The Nazis believed that male homosexuals were weak, effeminate men who could not fight for the German nation. They saw homosexuals as unlikely to produce children and increase the German birthrate. The Nazis held that inferior races produced more children than 'Aryans,' so anything that diminished Germany's reproductive potential was considered a racial danger.Of course all of this line of thinking found its full fury in some of the most horrific organized mass killings in human history, primarily of the Jews, and to some extent the Slavs. Although it certainly included other non-Aryan groups like gypsies. It was a terrible and horrible act. It is hard to imagine where and how far it might have gone if it had not been finally stopped.
But people also tend to forget that although there was organized murder on a large scale beyond any question, the camps were also important hubs of slave labor, with the weakest being murdered outright, and the rest slowly worked to death in the war factories and special projects. Always the decisions had a strong economic element of 'practicality.' It was the triumph of utilitarianism and madness.
Like most terrible and horrible acts, it did not begin with a single event, a single decision. It began with a profound intolerance for other people, ideas and dissent; and then, when it found its political footing and felt more confident, it found the will to murder the weakest, the most vulnerable, and those who had no one to speak for them. And its unquenchable thirst for power, money and blood was unleashed. For when all the laws of God and men have been knocked down and flattened, who then can stand when the cold winds blow across the land.

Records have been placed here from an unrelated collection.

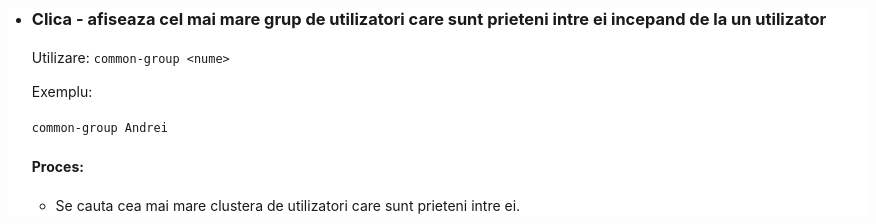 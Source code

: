 * ### Clica - afiseaza cel mai mare grup de utilizatori care sunt prieteni intre ei incepand de la un utilizator

    Utilizare: ```common-group <nume>```

    Exemplu:
    ```bash
    common-group Andrei
    ```
   #### Proces:
   * Se cauta cea mai mare clustera de utilizatori care sunt prieteni intre ei. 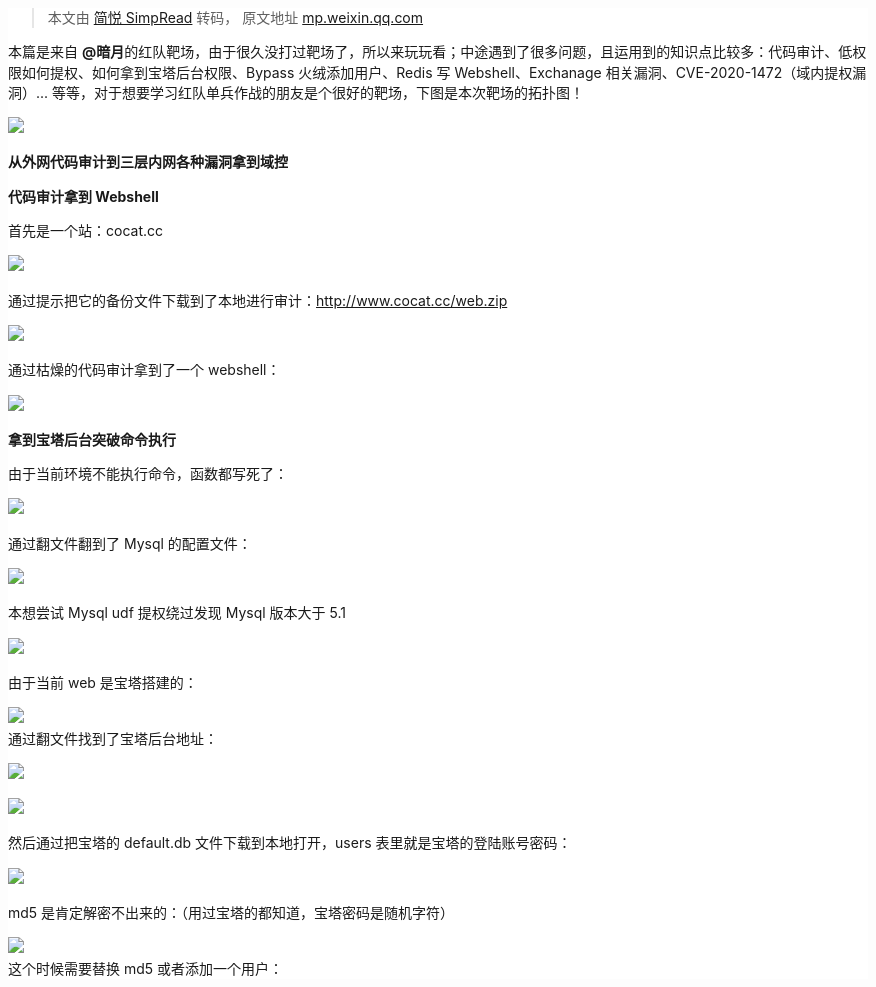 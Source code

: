 > 本文由 [简悦 SimpRead](http://ksria.com/simpread/) 转码， 原文地址 [mp.weixin.qq.com](https://mp.weixin.qq.com/s/aM7FEXOTN9zkmBcOWvTH-A)

本篇是来自 **@暗月**的红队靶场，由于很久没打过靶场了，所以来玩玩看；中途遇到了很多问题，且运用到的知识点比较多：代码审计、低权限如何提权、如何拿到宝塔后台权限、Bypass 火绒添加用户、Redis 写 Webshell、Exchanage 相关漏洞、CVE-2020-1472（域内提权漏洞）... 等等，对于想要学习红队单兵作战的朋友是个很好的靶场，下图是本次靶场的拓扑图！  

![](https://mmbiz.qpic.cn/sz_mmbiz_png/dzeEUCA16LIPUUGbhpnqu0vkpaPX1K7CeQd9Pggiatol7Kdjly8NtS6hicpRkWoEicISJFZvpw5vatRiciarPZDhHGA/640?wx_fmt=png)

**从外网代码审计到三层内网各种漏洞拿到域控**

**代码审计拿到 Webshell**

首先是一个站：cocat.cc

![](https://mmbiz.qpic.cn/sz_mmbiz_png/dzeEUCA16LIPUUGbhpnqu0vkpaPX1K7Ce7tLAmPbhic6Ys4wjyr8wE5pp4icEfGzx3bJ70PibvOWy19Kb7SVnicnicg/640?wx_fmt=png)

通过提示把它的备份文件下载到了本地进行审计：http://www.cocat.cc/web.zip

![](https://mmbiz.qpic.cn/sz_mmbiz_png/dzeEUCA16LIPUUGbhpnqu0vkpaPX1K7CMAMvbTLovtRt3sH1gREsnPwXwyOoGvGlicgwsUUsDwAesH07yEcWcpw/640?wx_fmt=png)

通过枯燥的代码审计拿到了一个 webshell：  

![](https://mmbiz.qpic.cn/sz_mmbiz_png/dzeEUCA16LIPUUGbhpnqu0vkpaPX1K7CdHaUzEIl390ROTicxg5gLjYHFDIibdt0lCFHdfIiciasich3mic047Gnwpfg/640?wx_fmt=png)

**拿到宝塔后台突破命令执行**

由于当前环境不能执行命令，函数都写死了：

![](https://mmbiz.qpic.cn/sz_mmbiz_png/dzeEUCA16LIPUUGbhpnqu0vkpaPX1K7CYEGooR8g6ORmCEibel9DXvRB5sT0R5BxDHZeG5zq1P3navm1oqlCx6Q/640?wx_fmt=png)

通过翻文件翻到了 Mysql 的配置文件：

![](https://mmbiz.qpic.cn/sz_mmbiz_png/dzeEUCA16LIPUUGbhpnqu0vkpaPX1K7CbhVI2iaPzUsPic1d1rhIxJJgsyW5PuAmzrZ7u5Lly0Ou8ucyFyExOolA/640?wx_fmt=png)

本想尝试 Mysql udf 提权绕过发现 Mysql 版本大于 5.1   

![](https://mmbiz.qpic.cn/sz_mmbiz_png/dzeEUCA16LIPUUGbhpnqu0vkpaPX1K7CU0xGnO2yL0Bj5QS8CoSbb8lyoibricV2RAccIjicuwZB7vQooDg3mQ3oQ/640?wx_fmt=png)

由于当前 web 是宝塔搭建的：  

![](https://mmbiz.qpic.cn/sz_mmbiz_png/dzeEUCA16LIPUUGbhpnqu0vkpaPX1K7CT2zWtQaJYWl682FkzmCXe88ujEtcfkKMcvGEyNWRmhCbiaVEicWEibpsg/640?wx_fmt=png)  
通过翻文件找到了宝塔后台地址：  

![](https://mmbiz.qpic.cn/sz_mmbiz_png/dzeEUCA16LIPUUGbhpnqu0vkpaPX1K7Cicvgichf40DDMLb2HWn1kBpbkpeR4zL6OA2JBE91FSn4MCYTtRIfHickw/640?wx_fmt=png)

![](https://mmbiz.qpic.cn/sz_mmbiz_png/dzeEUCA16LIPUUGbhpnqu0vkpaPX1K7CMbGMibhCibHhp6FHmynUNx0FJiclaHjApq3Cr52ticBvpibYHGxN4NicUYQw/640?wx_fmt=png)  

然后通过把宝塔的 default.db 文件下载到本地打开，users 表里就是宝塔的登陆账号密码：

![](https://mmbiz.qpic.cn/sz_mmbiz_png/dzeEUCA16LIPUUGbhpnqu0vkpaPX1K7C37W4vPkN6zzyKgHe3sfYwoVTpeTrneQhYbShWSsKxVKHb5YPO57fRg/640?wx_fmt=png)

md5 是肯定解密不出来的：（用过宝塔的都知道，宝塔密码是随机字符）

![](https://mmbiz.qpic.cn/sz_mmbiz_png/dzeEUCA16LIPUUGbhpnqu0vkpaPX1K7CPMD7h5RJM9rjtb6pXMKqedg1YEQNAqpKTzv3wIibqFl6zKVaFOreO3A/640?wx_fmt=png)  
这个时候需要替换 md5 或者添加一个用户：
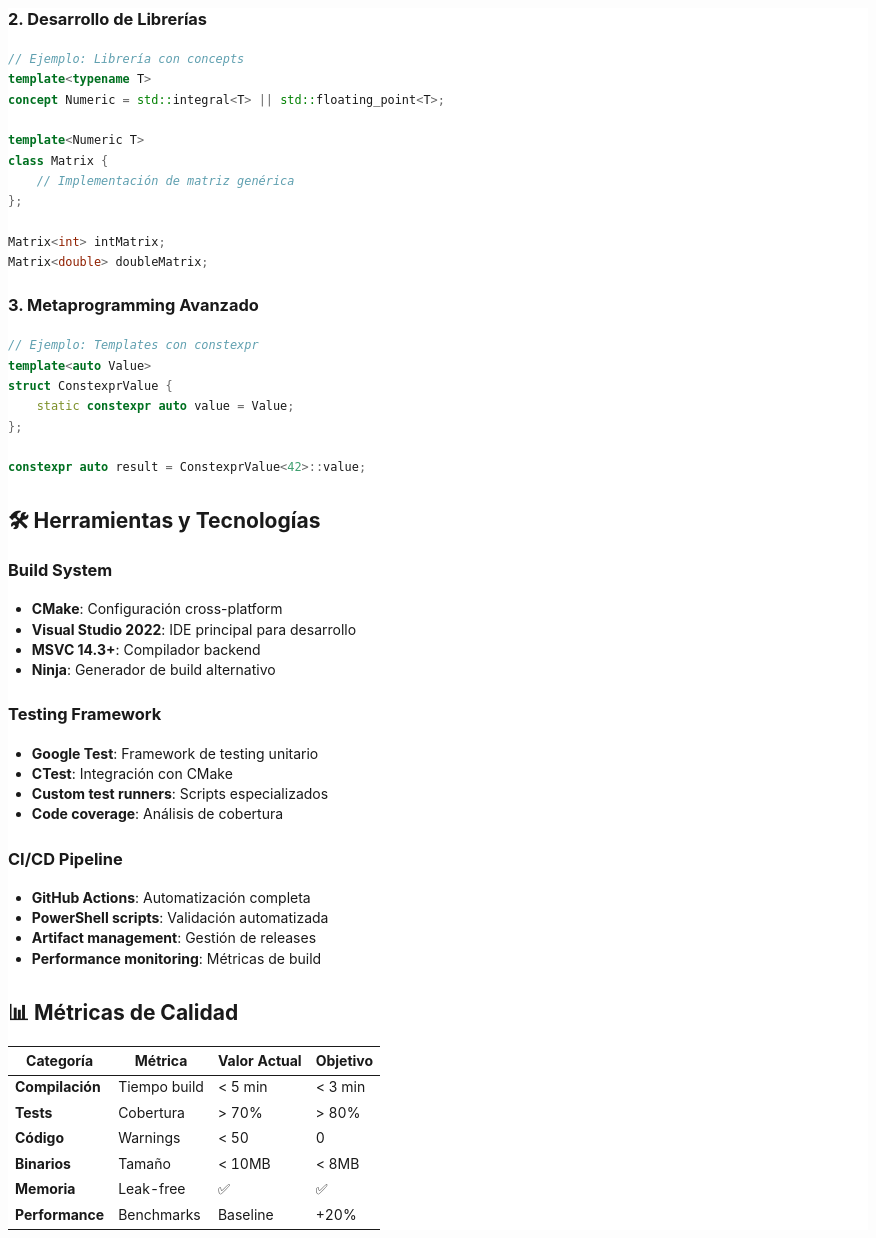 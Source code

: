 ### 2. **Desarrollo de Librerías**
```cpp
// Ejemplo: Librería con concepts
template<typename T>
concept Numeric = std::integral<T> || std::floating_point<T>;

template<Numeric T>
class Matrix {
    // Implementación de matriz genérica
};

Matrix<int> intMatrix;
Matrix<double> doubleMatrix;
```

### 3. **Metaprogramming Avanzado**
```cpp
// Ejemplo: Templates con constexpr
template<auto Value>
struct ConstexprValue {
    static constexpr auto value = Value;
};

constexpr auto result = ConstexprValue<42>::value;
```

## 🛠️ Herramientas y Tecnologías

### Build System
- **CMake**: Configuración cross-platform
- **Visual Studio 2022**: IDE principal para desarrollo
- **MSVC 14.3+**: Compilador backend
- **Ninja**: Generador de build alternativo

### Testing Framework
- **Google Test**: Framework de testing unitario
- **CTest**: Integración con CMake
- **Custom test runners**: Scripts especializados
- **Code coverage**: Análisis de cobertura

### CI/CD Pipeline
- **GitHub Actions**: Automatización completa
- **PowerShell scripts**: Validación automatizada
- **Artifact management**: Gestión de releases
- **Performance monitoring**: Métricas de build

## 📊 Métricas de Calidad

| Categoría | Métrica | Valor Actual | Objetivo |
|-----------|---------|--------------|----------|
| **Compilación** | Tiempo build | < 5 min | < 3 min |
| **Tests** | Cobertura | > 70% | > 80% |
| **Código** | Warnings | < 50 | 0 |
| **Binarios** | Tamaño | < 10MB | < 8MB |
| **Memoria** | Leak-free | ✅ | ✅ |
| **Performance** | Benchmarks | Baseline | +20% |
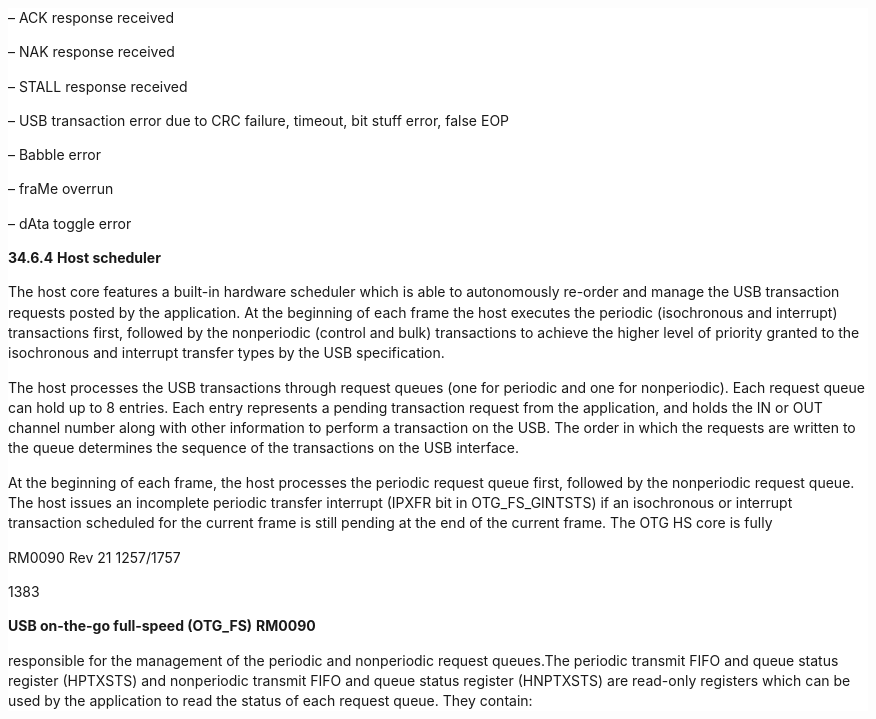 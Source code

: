 
–
ACK response received


–
NAK response received


–
STALL response received


–
USB transaction error due to CRC failure, timeout, bit stuff error, false EOP


– Babble error


– fraMe overrun


–
dAta toggle error


**34.6.4** **Host scheduler**


The host core features a built-in hardware scheduler which is able to autonomously re-order
and manage the USB transaction requests posted by the application. At the beginning of
each frame the host executes the periodic (isochronous and interrupt) transactions first,
followed by the nonperiodic (control and bulk) transactions to achieve the higher level of
priority granted to the isochronous and interrupt transfer types by the USB specification.


The host processes the USB transactions through request queues (one for periodic and one
for nonperiodic). Each request queue can hold up to 8 entries. Each entry represents a
pending transaction request from the application, and holds the IN or OUT channel number
along with other information to perform a transaction on the USB. The order in which the
requests are written to the queue determines the sequence of the transactions on the USB
interface.


At the beginning of each frame, the host processes the periodic request queue first, followed
by the nonperiodic request queue. The host issues an incomplete periodic transfer interrupt
(IPXFR bit in OTG_FS_GINTSTS) if an isochronous or interrupt transaction scheduled for
the current frame is still pending at the end of the current frame. The OTG HS core is fully


RM0090 Rev 21 1257/1757



1383


**USB on-the-go full-speed (OTG_FS)** **RM0090**


responsible for the management of the periodic and nonperiodic request queues.The
periodic transmit FIFO and queue status register (HPTXSTS) and nonperiodic transmit
FIFO and queue status register (HNPTXSTS) are read-only registers which can be used by
the application to read the status of each request queue. They contain:
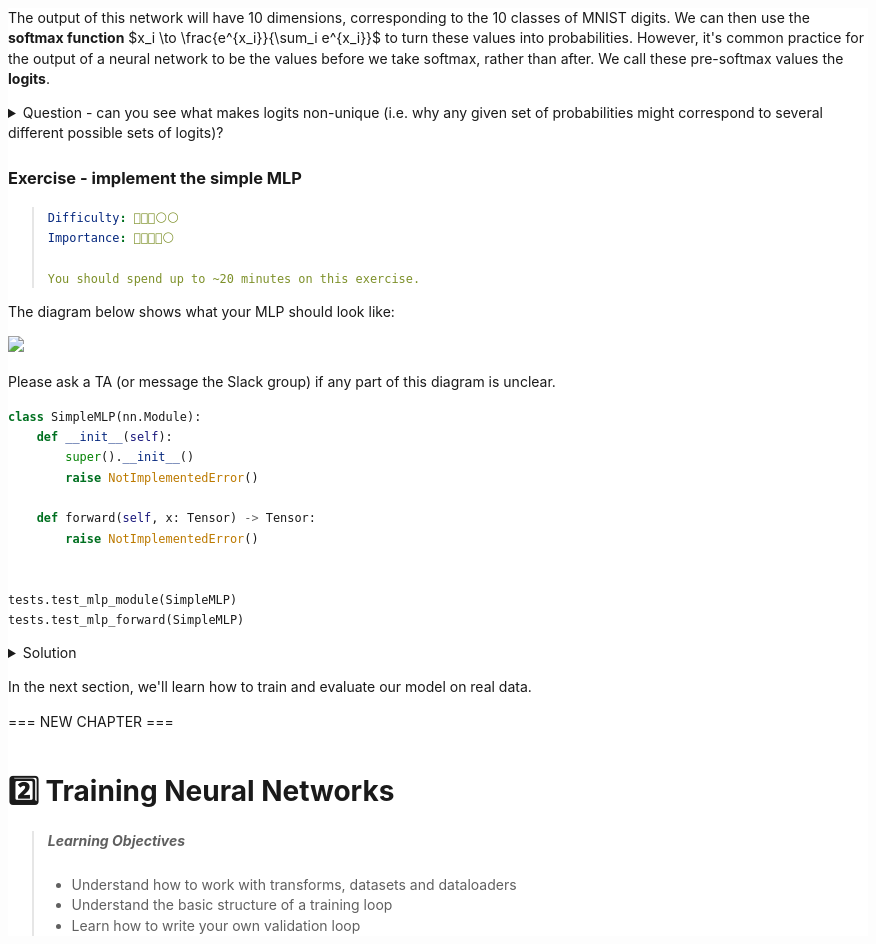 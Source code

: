 The output of this network will have 10 dimensions, corresponding to the 10 classes of MNIST digits. We can then use the **softmax function** $x_i \to \frac{e^{x_i}}{\sum_i e^{x_i}}$ to turn these values into probabilities. However, it's common practice for the output of a neural network to be the values before we take softmax, rather than after. We call these pre-softmax values the **logits**.

<details><summary>Question - can you see what makes logits non-unique (i.e. why any given set of probabilities might correspond to several different possible sets of logits)?</summary></details>


### Exercise - implement the simple MLP

> ```yaml
> Difficulty: 🔴🔴🔴⚪⚪
> Importance: 🔵🔵🔵🔵⚪
> 
> You should spend up to ~20 minutes on this exercise.
> ```

The diagram below shows what your MLP should look like:

<img src="https://raw.githubusercontent.com/info-arena/ARENA_img/main/misc/mlp-mermaid.svg" width="170">

Please ask a TA (or message the Slack group) if any part of this diagram is unclear.


```python
class SimpleMLP(nn.Module):
    def __init__(self):
        super().__init__()
        raise NotImplementedError()

    def forward(self, x: Tensor) -> Tensor:
        raise NotImplementedError()


tests.test_mlp_module(SimpleMLP)
tests.test_mlp_forward(SimpleMLP)
```


<details><summary>Solution</summary></details>


In the next section, we'll learn how to train and evaluate our model on real data.




=== NEW CHAPTER ===


# 2️⃣ Training Neural Networks



> ##### Learning Objectives
>
> - Understand how to work with transforms, datasets and dataloaders
> - Understand the basic structure of a training loop
> - Learn how to write your own validation loop
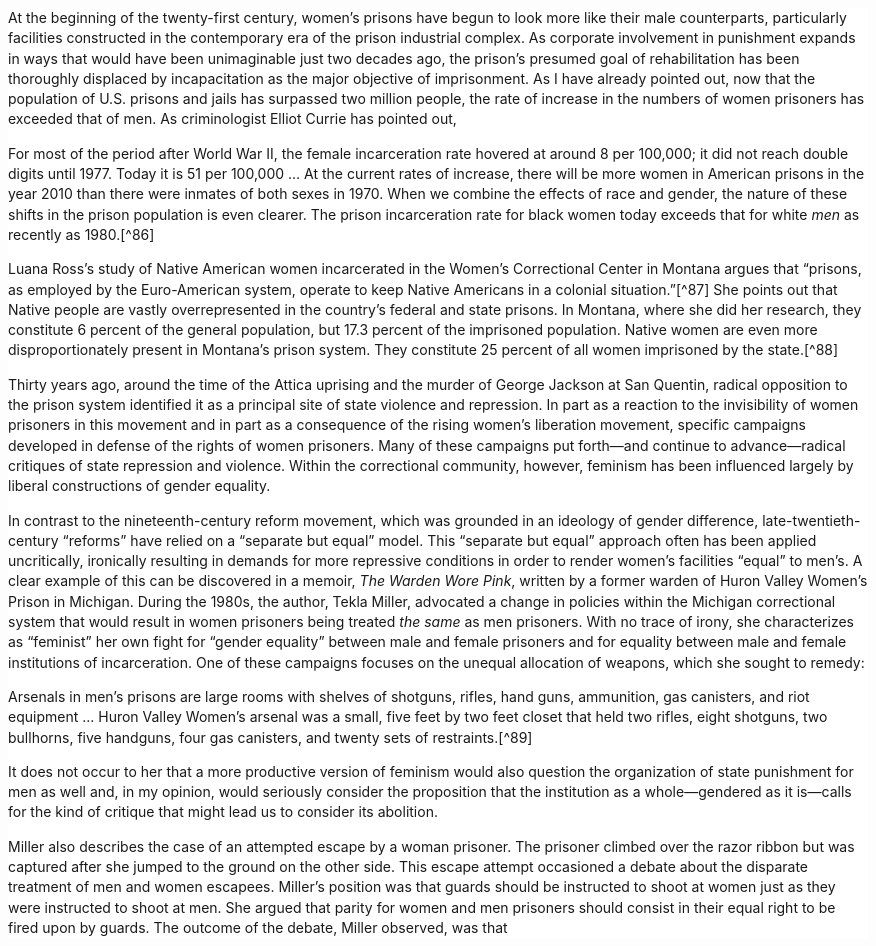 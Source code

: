 At the beginning of the twenty-first century, women’s prisons have begun to look more like their male counterparts, particularly facilities constructed in the contemporary era of the prison industrial complex. As corporate involvement in punishment expands in ways that would have been unimaginable just two decades ago, the prison’s presumed goal of rehabilitation has been thoroughly displaced by incapacitation as the major objective of imprisonment. As I have already pointed out, now that the population of U.S. prisons and jails has surpassed two million people, the rate of increase in the numbers of women prisoners has exceeded that of men. As criminologist Elliot Currie has pointed out,

For most of the period after World War II, the female incarceration rate hovered at around 8 per 100,000; it did not reach double digits until 1977. Today it is 51 per 100,000 … At the current rates of increase, there will be more women in American prisons in the year 2010 than there were inmates of both sexes in 1970. When we combine the effects of race and gender, the nature of these shifts in the prison population is even clearer. The prison incarceration rate for black women today exceeds that for white _men_ as recently as 1980.[^86]

Luana Ross’s study of Native American women incarcerated in the Women’s Correctional Center in Montana argues that “prisons, as employed by the Euro-American system, operate to keep Native Americans in a colonial situation.”[^87] She points out that Native people are vastly overrepresented in the country’s federal and state prisons. In Montana, where she did her research, they constitute 6 percent of the general population, but 17.3 percent of the imprisoned population. Native women are even more disproportionately present in Montana’s prison system. They constitute 25 percent of all women imprisoned by the state.[^88]

Thirty years ago, around the time of the Attica uprising and the murder of George Jackson at San Quentin, radical opposition to the prison system identified it as a principal site of state violence and repression. In part as a reaction to the invisibility of women prisoners in this movement and in part as a consequence of the rising women’s liberation movement, specific campaigns developed in defense of the rights of women prisoners. Many of these campaigns put forth—and continue to advance—radical critiques of state repression and violence. Within the correctional community, however, feminism has been influenced largely by liberal constructions of gender equality.

In contrast to the nineteenth-century reform movement, which was grounded in an ideology of gender difference, late-twentieth-century “reforms” have relied on a “separate but equal” model. This “separate but equal” approach often has been applied uncritically, ironically resulting in demands for more repressive conditions in order to render women’s facilities “equal” to men’s. A clear example of this can be discovered in a memoir, _The Warden Wore Pink_, written by a former warden of Huron Valley Women’s Prison in Michigan. During the 1980s, the author, Tekla Miller, advocated a change in policies within the Michigan correctional system that would result in women prisoners being treated _the same_ as men prisoners. With no trace of irony, she characterizes as “feminist” her own fight for “gender equality” between male and female prisoners and for equality between male and female institutions of incarceration. One of these campaigns focuses on the unequal allocation of weapons, which she sought to remedy:

Arsenals in men’s prisons are large rooms with shelves of shotguns, rifles, hand guns, ammunition, gas canisters, and riot equipment … Huron Valley Women’s arsenal was a small, five feet by two feet closet that held two rifles, eight shotguns, two bullhorns, five handguns, four gas canisters, and twenty sets of restraints.[^89]

It does not occur to her that a more productive version of feminism would also question the organization of state punishment for men as well and, in my opinion, would seriously consider the proposition that the institution as a whole—gendered as it is—calls for the kind of critique that might lead us to consider its abolition.

Miller also describes the case of an attempted escape by a woman prisoner. The prisoner climbed over the razor ribbon but was captured after she jumped to the ground on the other side. This escape attempt occasioned a debate about the disparate treatment of men and women escapees. Miller’s position was that guards should be instructed to shoot at women just as they were instructed to shoot at men. She argued that parity for women and men prisoners should consist in their equal right to be fired upon by guards. The outcome of the debate, Miller observed, was that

This is how a nation and a people can begin their long and painful descent into barbarism and bestiality: by a program to stifle dissent, and then to use the media and the journals to harden the hearts of the people with fear, and corrupt practical ideas about who is or is not 'worthy of life,' marginalizing the poor, the vulnerable, and the different.
People craft romantic images of themselves and their group as strong and more cunning and ruthless than most, exceptional, like predators entitled to their prey. And so over time they become truly distorted and corrupt, grotesques, and make themselves into beasts.
This is how it is always with the will to power. And in the end it only serves itself, consuming all.